- _Data extracted from a collection_:
⟨
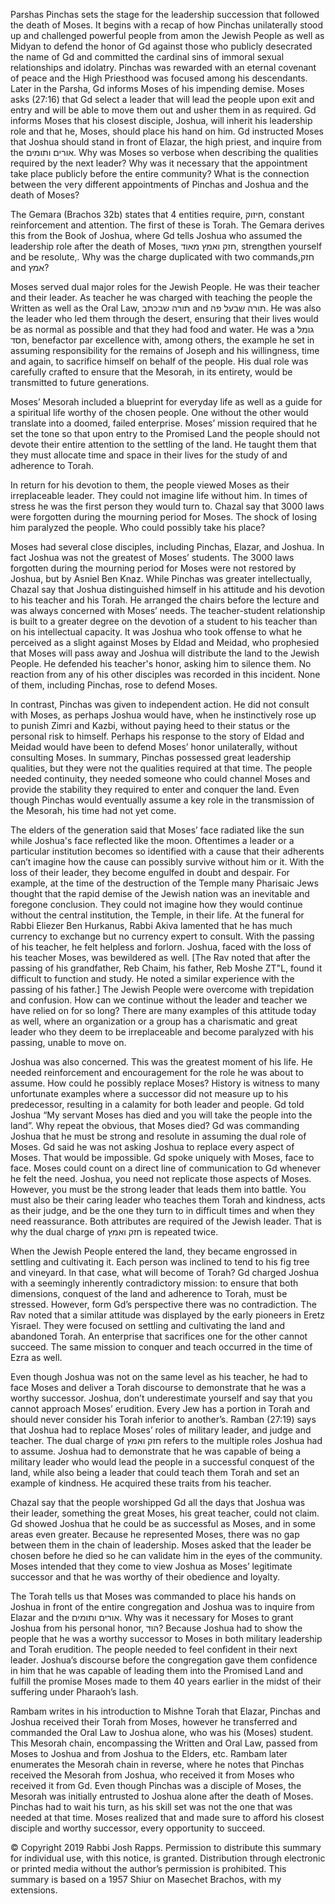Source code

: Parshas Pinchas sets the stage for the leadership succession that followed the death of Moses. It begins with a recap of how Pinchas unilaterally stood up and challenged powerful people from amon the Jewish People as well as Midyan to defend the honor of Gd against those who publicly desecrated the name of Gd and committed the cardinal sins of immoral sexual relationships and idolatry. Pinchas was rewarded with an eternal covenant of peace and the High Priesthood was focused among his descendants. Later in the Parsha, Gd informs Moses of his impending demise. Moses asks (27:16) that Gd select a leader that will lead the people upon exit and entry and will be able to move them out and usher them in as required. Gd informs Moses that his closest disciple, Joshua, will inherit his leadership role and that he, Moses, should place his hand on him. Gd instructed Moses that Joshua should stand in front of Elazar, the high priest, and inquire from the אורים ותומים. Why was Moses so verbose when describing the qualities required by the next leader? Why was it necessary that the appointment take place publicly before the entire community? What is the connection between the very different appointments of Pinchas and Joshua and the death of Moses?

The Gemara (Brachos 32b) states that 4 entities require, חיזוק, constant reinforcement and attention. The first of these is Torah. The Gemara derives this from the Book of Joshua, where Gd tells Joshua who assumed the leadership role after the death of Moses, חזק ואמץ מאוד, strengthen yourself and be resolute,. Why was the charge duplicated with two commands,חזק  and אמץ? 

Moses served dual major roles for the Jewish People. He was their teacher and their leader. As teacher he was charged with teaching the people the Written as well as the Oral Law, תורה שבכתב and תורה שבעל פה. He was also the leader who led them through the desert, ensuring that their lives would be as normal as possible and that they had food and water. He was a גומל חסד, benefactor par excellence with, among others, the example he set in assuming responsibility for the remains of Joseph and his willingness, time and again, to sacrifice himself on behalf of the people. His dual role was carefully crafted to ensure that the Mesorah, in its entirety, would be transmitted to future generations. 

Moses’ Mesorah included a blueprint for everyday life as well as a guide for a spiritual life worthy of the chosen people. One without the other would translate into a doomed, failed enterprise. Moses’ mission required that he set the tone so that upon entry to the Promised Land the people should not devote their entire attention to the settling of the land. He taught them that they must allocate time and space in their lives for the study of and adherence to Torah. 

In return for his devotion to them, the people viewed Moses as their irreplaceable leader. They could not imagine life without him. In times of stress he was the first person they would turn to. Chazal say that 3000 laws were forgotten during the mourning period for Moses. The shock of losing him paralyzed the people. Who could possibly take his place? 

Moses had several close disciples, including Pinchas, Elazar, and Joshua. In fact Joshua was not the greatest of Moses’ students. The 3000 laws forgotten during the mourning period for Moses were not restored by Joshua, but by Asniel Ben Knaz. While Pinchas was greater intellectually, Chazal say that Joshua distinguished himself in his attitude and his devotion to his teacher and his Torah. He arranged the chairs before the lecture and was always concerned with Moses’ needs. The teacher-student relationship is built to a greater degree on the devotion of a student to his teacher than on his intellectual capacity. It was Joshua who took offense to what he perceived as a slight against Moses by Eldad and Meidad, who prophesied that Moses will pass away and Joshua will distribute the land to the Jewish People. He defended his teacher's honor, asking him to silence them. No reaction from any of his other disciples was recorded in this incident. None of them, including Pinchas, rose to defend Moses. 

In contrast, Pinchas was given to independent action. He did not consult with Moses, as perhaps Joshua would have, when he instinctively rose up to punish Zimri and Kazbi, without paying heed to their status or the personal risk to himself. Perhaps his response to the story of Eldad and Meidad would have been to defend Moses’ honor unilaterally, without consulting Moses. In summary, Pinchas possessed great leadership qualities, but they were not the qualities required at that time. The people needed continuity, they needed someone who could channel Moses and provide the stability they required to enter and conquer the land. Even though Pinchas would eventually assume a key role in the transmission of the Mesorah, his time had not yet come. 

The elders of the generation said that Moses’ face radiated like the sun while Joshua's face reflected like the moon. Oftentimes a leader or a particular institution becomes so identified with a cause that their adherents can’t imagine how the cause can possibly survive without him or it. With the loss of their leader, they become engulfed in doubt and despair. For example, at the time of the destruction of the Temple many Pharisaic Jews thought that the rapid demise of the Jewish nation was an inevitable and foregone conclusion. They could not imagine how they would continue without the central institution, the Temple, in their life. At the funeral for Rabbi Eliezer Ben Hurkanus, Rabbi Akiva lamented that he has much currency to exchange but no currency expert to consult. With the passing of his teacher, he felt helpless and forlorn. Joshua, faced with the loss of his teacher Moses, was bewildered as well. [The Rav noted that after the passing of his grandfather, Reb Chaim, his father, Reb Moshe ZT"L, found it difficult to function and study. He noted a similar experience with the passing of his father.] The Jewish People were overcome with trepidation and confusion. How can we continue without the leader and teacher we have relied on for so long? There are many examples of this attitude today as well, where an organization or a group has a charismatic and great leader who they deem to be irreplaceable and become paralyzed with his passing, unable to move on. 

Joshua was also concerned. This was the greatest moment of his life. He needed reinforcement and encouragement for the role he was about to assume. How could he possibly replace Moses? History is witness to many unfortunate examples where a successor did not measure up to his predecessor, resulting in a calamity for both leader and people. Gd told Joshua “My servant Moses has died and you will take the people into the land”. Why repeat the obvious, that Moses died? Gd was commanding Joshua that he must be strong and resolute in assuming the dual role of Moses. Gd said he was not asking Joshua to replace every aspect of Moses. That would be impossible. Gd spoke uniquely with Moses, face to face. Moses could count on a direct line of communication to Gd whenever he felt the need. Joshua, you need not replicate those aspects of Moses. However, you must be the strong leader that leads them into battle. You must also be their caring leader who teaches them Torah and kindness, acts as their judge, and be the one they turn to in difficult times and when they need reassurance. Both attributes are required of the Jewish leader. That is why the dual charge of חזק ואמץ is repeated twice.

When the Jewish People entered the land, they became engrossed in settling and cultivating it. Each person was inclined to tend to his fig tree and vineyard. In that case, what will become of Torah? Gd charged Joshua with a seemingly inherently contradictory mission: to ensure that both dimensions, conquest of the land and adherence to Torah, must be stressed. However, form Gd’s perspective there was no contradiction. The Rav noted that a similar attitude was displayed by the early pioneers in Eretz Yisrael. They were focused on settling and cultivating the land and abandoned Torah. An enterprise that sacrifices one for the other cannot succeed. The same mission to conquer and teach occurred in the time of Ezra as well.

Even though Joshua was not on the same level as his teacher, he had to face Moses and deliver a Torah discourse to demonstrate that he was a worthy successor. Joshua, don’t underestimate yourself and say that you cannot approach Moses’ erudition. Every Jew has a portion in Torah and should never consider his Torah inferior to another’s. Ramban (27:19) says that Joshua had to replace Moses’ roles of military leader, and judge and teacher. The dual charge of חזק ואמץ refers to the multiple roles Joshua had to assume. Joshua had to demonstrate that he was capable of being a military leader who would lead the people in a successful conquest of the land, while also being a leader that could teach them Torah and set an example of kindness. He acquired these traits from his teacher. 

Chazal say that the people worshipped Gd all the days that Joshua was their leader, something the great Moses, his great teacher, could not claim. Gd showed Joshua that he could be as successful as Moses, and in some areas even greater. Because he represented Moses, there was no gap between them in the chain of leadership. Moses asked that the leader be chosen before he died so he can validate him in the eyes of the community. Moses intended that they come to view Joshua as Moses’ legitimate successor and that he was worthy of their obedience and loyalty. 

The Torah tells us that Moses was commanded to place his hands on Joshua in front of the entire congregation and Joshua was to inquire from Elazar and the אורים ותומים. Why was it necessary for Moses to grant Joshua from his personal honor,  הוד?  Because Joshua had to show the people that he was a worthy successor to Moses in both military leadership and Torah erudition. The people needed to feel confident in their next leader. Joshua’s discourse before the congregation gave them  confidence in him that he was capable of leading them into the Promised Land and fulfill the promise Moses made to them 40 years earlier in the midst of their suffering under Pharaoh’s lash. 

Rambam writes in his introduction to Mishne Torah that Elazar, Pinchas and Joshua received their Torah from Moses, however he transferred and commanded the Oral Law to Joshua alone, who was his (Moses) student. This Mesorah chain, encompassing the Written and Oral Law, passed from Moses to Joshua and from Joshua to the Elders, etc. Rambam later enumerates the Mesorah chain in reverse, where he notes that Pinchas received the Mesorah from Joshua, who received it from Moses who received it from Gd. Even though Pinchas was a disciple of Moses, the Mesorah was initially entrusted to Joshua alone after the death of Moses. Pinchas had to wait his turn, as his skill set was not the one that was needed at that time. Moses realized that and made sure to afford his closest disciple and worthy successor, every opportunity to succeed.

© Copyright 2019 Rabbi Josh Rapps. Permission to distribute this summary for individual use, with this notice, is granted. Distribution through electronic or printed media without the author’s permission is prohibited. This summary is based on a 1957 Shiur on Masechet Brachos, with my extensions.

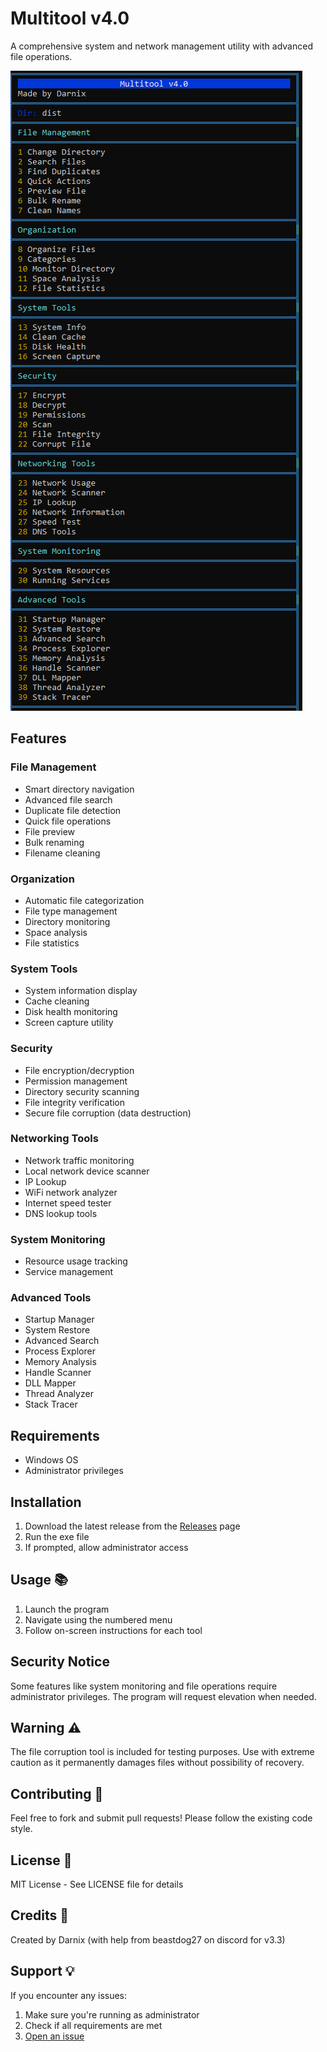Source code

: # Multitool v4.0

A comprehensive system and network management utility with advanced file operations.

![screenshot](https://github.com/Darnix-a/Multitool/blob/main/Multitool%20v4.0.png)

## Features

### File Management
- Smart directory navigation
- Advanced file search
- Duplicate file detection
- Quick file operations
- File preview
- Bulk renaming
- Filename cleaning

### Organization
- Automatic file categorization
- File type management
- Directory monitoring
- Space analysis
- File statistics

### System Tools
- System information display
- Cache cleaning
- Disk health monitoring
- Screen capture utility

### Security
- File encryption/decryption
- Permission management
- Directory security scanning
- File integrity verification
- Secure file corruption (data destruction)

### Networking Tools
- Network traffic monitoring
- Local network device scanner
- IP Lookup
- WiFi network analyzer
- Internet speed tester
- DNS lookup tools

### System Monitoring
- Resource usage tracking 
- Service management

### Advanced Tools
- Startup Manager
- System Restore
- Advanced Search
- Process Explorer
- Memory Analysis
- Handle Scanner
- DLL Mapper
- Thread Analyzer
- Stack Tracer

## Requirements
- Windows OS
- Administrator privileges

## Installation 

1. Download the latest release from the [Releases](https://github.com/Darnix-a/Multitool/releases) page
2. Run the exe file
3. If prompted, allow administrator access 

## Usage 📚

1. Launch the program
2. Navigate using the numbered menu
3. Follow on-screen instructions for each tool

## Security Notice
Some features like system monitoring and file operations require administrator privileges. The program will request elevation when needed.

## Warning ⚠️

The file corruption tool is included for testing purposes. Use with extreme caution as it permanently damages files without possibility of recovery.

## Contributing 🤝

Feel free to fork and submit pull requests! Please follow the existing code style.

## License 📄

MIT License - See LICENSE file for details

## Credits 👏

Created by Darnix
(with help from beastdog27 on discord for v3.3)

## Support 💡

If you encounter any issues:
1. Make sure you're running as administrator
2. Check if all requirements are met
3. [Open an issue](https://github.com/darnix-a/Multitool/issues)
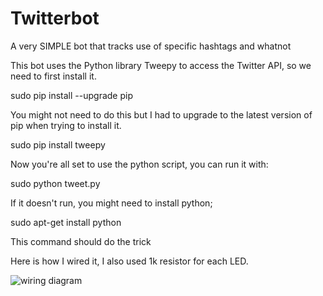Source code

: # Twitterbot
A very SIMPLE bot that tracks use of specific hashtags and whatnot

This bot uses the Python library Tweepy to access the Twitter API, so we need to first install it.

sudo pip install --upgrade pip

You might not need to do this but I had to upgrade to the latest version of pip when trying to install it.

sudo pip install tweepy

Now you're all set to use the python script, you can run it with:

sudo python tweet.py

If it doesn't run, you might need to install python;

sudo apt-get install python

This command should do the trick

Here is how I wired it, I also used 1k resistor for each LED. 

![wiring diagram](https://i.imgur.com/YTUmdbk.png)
⟩
- _TASK OBJECTIVE_:
Among the records above, which lines hold the word "operations"? Copy each one.

- _REPLY TO THE EXERCISE_:
A comprehensive system and network management utility with advanced file operations.
- Quick file operations
Some features like system monitoring and file operations require administrator privileges. The program will request elevation when needed.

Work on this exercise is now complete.